Task description: When the line with "证：将ver.1的证明中的$g$修改为$g_n$." appears below, start repeating lines exactly, and keep going through the line with "但是$g_n\ a.e.\ pointwise\to"; add nothing outside that span.
== Segment start ==
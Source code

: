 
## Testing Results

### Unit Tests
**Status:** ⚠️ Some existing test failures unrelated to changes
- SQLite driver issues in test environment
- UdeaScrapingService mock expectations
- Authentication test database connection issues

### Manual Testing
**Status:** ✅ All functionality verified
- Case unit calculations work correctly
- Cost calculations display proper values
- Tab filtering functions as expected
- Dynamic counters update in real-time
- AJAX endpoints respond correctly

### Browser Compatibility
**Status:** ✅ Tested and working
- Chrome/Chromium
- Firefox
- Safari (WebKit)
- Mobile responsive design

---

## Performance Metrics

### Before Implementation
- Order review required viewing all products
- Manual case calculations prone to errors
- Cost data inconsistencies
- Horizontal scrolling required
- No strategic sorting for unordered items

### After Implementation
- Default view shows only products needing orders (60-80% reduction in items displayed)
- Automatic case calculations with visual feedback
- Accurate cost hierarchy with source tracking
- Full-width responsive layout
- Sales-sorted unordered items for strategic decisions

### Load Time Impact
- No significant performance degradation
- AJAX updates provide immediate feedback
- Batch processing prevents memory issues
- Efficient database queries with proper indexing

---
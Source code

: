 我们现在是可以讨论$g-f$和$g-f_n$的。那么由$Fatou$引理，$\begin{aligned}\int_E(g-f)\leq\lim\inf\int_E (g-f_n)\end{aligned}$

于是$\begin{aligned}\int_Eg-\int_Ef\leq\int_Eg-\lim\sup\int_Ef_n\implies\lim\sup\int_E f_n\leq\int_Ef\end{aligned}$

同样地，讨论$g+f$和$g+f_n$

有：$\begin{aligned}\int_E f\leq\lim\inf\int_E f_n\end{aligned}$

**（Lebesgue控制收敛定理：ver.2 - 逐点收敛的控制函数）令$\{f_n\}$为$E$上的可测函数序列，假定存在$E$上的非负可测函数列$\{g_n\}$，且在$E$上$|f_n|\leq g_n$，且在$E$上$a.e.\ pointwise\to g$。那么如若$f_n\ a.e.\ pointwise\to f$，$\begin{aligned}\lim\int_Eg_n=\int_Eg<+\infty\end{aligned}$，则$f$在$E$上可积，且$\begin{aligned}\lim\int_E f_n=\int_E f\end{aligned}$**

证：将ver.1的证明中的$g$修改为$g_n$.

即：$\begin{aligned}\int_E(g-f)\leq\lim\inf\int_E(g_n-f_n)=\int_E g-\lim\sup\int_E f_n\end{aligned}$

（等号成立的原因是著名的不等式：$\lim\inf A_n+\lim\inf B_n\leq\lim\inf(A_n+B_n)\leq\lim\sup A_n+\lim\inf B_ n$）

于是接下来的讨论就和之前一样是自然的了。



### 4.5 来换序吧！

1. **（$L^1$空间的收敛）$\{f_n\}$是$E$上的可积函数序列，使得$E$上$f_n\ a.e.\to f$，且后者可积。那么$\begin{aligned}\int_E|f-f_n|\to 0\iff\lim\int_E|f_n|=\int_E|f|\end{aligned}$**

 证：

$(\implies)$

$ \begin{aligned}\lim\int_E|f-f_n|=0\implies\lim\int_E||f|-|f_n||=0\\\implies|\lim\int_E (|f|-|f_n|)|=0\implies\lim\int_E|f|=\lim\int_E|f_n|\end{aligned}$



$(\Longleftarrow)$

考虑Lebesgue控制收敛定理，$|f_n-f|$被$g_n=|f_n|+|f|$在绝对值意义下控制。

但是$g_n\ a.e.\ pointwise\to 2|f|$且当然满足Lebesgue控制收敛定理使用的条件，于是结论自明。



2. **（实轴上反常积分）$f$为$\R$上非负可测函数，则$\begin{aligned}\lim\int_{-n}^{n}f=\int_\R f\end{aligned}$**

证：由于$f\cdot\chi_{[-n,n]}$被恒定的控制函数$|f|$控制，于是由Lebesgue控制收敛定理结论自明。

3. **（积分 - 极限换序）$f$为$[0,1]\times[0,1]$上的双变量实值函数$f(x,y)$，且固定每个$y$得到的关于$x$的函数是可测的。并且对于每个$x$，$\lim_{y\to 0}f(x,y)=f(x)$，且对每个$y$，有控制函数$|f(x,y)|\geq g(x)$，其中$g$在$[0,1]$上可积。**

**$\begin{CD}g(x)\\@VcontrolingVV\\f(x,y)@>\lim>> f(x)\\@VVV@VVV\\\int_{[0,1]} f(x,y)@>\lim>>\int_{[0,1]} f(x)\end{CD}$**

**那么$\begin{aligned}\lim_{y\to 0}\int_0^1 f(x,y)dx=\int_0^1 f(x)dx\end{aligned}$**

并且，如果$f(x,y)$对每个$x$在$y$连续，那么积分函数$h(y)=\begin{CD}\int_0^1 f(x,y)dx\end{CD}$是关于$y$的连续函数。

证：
== Segment end ==
Exercise answer:
证：将ver.1的证明中的$g$修改为$g_n$.

即：$\begin{aligned}\int_E(g-f)\leq\lim\inf\int_E(g_n-f_n)=\int_E g-\lim\sup\int_E f_n\end{aligned}$

（等号成立的原因是著名的不等式：$\lim\inf A_n+\lim\inf B_n\leq\lim\inf(A_n+B_n)\leq\lim\sup A_n+\lim\inf B_ n$）

于是接下来的讨论就和之前一样是自然的了。



### 4.5 来换序吧！

1. **（$L^1$空间的收敛）$\{f_n\}$是$E$上的可积函数序列，使得$E$上$f_n\ a.e.\to f$，且后者可积。那么$\begin{aligned}\int_E|f-f_n|\to 0\iff\lim\int_E|f_n|=\int_E|f|\end{aligned}$**

 证：

$(\implies)$

$ \begin{aligned}\lim\int_E|f-f_n|=0\implies\lim\int_E||f|-|f_n||=0\\\implies|\lim\int_E (|f|-|f_n|)|=0\implies\lim\int_E|f|=\lim\int_E|f_n|\end{aligned}$



$(\Longleftarrow)$

考虑Lebesgue控制收敛定理，$|f_n-f|$被$g_n=|f_n|+|f|$在绝对值意义下控制。

但是$g_n\ a.e.\ pointwise\to 2|f|$且当然满足Lebesgue控制收敛定理使用的条件，于是结论自明。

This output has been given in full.